No one could say how many lives once passed through this place, or still do today. The houses seem to have sprung directly from the volcanic earth itself, so completely do they blend into the landscape. Their dark walls, made of basalt pebbles and rough blocks, silently carry the memory of wind, winters, evening vigils and generations long gone. The narrow road winds around the buildings before vanishing behind them, like a secret revealed only to those willing to climb this far. Here, nothing seeks to seduce: everything speaks of patience, labor and rootedness. These houses do not strive to impress; they simply endure.
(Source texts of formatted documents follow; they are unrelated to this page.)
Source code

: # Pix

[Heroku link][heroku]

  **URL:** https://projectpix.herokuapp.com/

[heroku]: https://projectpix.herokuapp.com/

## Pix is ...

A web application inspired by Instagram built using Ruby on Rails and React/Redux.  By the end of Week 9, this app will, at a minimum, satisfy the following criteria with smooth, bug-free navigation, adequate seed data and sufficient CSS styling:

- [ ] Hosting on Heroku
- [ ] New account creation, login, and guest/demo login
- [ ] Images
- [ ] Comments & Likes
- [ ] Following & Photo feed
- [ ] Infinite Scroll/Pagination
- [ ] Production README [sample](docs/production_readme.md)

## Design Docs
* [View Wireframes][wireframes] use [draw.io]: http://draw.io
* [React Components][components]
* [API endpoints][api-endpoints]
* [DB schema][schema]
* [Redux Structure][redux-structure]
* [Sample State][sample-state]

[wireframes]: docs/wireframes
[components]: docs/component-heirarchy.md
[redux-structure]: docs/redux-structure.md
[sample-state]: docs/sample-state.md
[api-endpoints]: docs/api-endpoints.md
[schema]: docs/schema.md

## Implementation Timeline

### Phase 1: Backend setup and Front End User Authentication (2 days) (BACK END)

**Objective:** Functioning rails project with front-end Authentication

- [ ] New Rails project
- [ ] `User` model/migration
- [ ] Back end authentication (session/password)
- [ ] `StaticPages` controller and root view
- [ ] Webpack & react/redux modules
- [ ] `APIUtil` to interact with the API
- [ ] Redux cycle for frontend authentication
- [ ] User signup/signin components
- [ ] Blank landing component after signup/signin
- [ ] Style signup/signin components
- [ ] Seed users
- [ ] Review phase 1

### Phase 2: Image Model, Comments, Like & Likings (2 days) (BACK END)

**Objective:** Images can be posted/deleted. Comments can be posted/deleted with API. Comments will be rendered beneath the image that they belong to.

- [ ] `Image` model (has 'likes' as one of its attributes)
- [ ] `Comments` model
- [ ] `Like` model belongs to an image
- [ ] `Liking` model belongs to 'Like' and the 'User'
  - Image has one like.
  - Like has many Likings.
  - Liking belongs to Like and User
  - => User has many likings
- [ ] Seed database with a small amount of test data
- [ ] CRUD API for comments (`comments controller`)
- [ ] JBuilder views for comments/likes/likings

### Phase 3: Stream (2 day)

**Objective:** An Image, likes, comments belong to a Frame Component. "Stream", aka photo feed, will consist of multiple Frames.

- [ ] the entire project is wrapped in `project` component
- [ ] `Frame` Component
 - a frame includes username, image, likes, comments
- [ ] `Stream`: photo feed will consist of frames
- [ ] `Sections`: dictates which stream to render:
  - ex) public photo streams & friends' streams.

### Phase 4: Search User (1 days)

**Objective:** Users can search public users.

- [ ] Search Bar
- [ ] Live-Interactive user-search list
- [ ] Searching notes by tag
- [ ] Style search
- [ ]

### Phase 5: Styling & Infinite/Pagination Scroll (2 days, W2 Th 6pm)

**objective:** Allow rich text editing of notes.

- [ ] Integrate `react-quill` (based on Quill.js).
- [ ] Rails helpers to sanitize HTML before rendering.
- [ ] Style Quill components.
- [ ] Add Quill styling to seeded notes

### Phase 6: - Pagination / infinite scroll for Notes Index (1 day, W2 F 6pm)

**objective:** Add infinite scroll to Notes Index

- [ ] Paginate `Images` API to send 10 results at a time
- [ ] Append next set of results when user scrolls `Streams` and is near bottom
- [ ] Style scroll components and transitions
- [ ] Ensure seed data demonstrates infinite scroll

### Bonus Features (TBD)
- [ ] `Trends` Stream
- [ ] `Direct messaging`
And in their humble obstinacy, they speak better than long speeches of humanity’s fidelity to the land and of the quiet beauty of places that have learned to last.
Within the hamlet, the GR65 bends its course and rejoins the road. The slope, without becoming gentle, grows less relentless, winding among orchards and walnut trees in a deceptive softness that briefly suggests the ordeal may be ending. Yet after Escluzels, the mountain has not spoken its final word: the climb continues stubbornly, like a discreet reminder that the summit must be earned to the very end.
Little by little, the road approaches the forest edge. Great ash trees reappear beside the route, casting their light shade like a silent procession accompanying the walker’s steps.

At the place known as Les Varennes, around ten kilometers from Saugues, the GR65 finally abandons the ribbon of asphalt to rediscover dirt, the kind that softens footsteps and reconciles the body with effort.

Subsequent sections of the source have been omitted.